El Bonaerense – it means roughly ‘the best man Buenos Aires can offer’ – is a quietly ironic title, which could refer to anyone living in the wider rural area of Buenos Aires (and therefore, perhaps, imply ‘country bumpkin’) or a policeman in the capital of the same name (corrupt, idle, feckless, lying – fill in your own offensive adjective). It was made by Trapero in 2002 with a mixture of European and South American backing; and Trapero, whose second film this is, offers the viewer a surprisingly rich film.
At its heart is a country locksmith, Zapa, who is asked by his employer to open a safe for some friends. Whether he does this regularly, and whether he thinks about the consequences, is left almost entirely open by Trapero (who is one of the five credited writers). The speed of Zapa’s arrest, and the equally speedy release, organised by an ex-cop uncle, and then again the equally speedy way in which he is allowed, although over-age, to become a Buenos Aires trainee policeman: all these take the viewer a little by surprise.
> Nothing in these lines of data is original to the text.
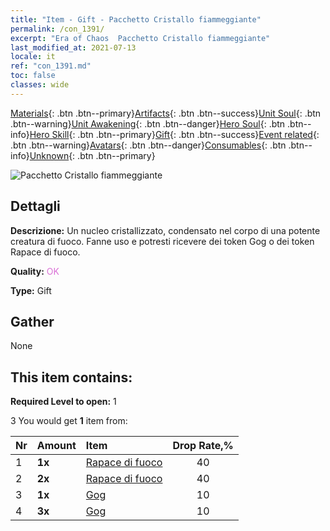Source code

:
 ```yaml
---
title: "Item - Gift - Pacchetto Cristallo fiammeggiante"
permalink: /con_1391/
excerpt: "Era of Chaos  Pacchetto Cristallo fiammeggiante"
last_modified_at: 2021-07-13
locale: it
ref: "con_1391.md"
toc: false
classes: wide
---
```

 [Materials](/ItemsIT/){: .btn .btn--primary}[Artifacts](/ItemsIT/Artifacts/){: .btn .btn--success}[Unit Soul](/ItemsIT/UnitSoul/){: .btn .btn--warning}[Unit Awakening](/ItemsIT/UnitAwakening/){: .btn .btn--danger}[Hero Soul](/ItemsIT/HeroSoul/){: .btn .btn--info}[Hero Skill](/ItemsIT/HeroSkill/){: .btn .btn--primary}[Gift](/ItemsIT/Gift/){: .btn .btn--success}[Event related](/ItemsIT/Events/){: .btn .btn--warning}[Avatars](/ItemsIT/Avatars/){: .btn .btn--danger}[Consumables](/ItemsIT/Consumables/){: .btn .btn--info}[Unknown](/ItemsIT/Unknown/){: .btn .btn--primary}

 ![Pacchetto Cristallo fiammeggiante](/images/t/i_907005.png)

## Dettagli
 **Descrizione:** Un nucleo cristallizzato, condensato nel corpo di una potente creatura di fuoco. Fanne uso e potresti ricevere dei token Gog o dei token Rapace di fuoco.

 **Quality:** <span style="color: #DA70D6">OK</span>

 **Type:** Gift

## Gather

  None

## This item contains:

 **Required Level to open:** 1

 3 You would get **1** item  from:

  | Nr | Amount |     Item    | Drop Rate,% |
  |:---|:-------|:------------|:---------:|
  | 1 |  **1x** | [Rapace di fuoco](/ItemsIT/unt_268/) | 40 | 
  | 2 |  **2x** | [Rapace di fuoco](/ItemsIT/unt_268/) | 40 | 
  | 3 |  **1x** | [Gog](/ItemsIT/unt_227/) | 10 | 
  | 4 |  **3x** | [Gog](/ItemsIT/unt_227/) | 10 |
I think anyone watching would begin by feeling sympathy for Zapa, although, as the film progressed, would start to question whether that sympathy should be so freely given.
He makes a useless cop, because he is just a little too naive, as well as a little too incompetent. He can’t fire a gun correctly; he can’t understand procedure; and he is bewildered by the relentless favouritism and corruption of the police force, or, worse than that, not really clever enough to see what is happening. Not at first. He seems to be on the road to holding our sympathy when he has an affair with the one arguably decent character, an instructor at the training-camp. Yet he treats her with a sort of unpremeditated savagery, and she objects eventually to his advances.
What we see, slowly, is Zapa gradually adopting the airs and disgraces of his fellow-cops, and sliding gradually into immorality. What gives the film its edge is the way Zapa (Jorge Roman) and his impassive face never entirely reveal whether there is much thinking going on behind it. In the meantime, there is not a single character other than the instructor who has anything other than a passing idea of decency. The film is slow, shadowy – as if shot by twilight – and unsettling: which of course means that the viewer is constantly adjusting the moral compass.
Should I ever go to Buenos Aires, I shall try my best not to get arrested. But what makes Trapero’s film tick is that, again, unlike many American and British movies, there is nothing cut, dried, or even resolved.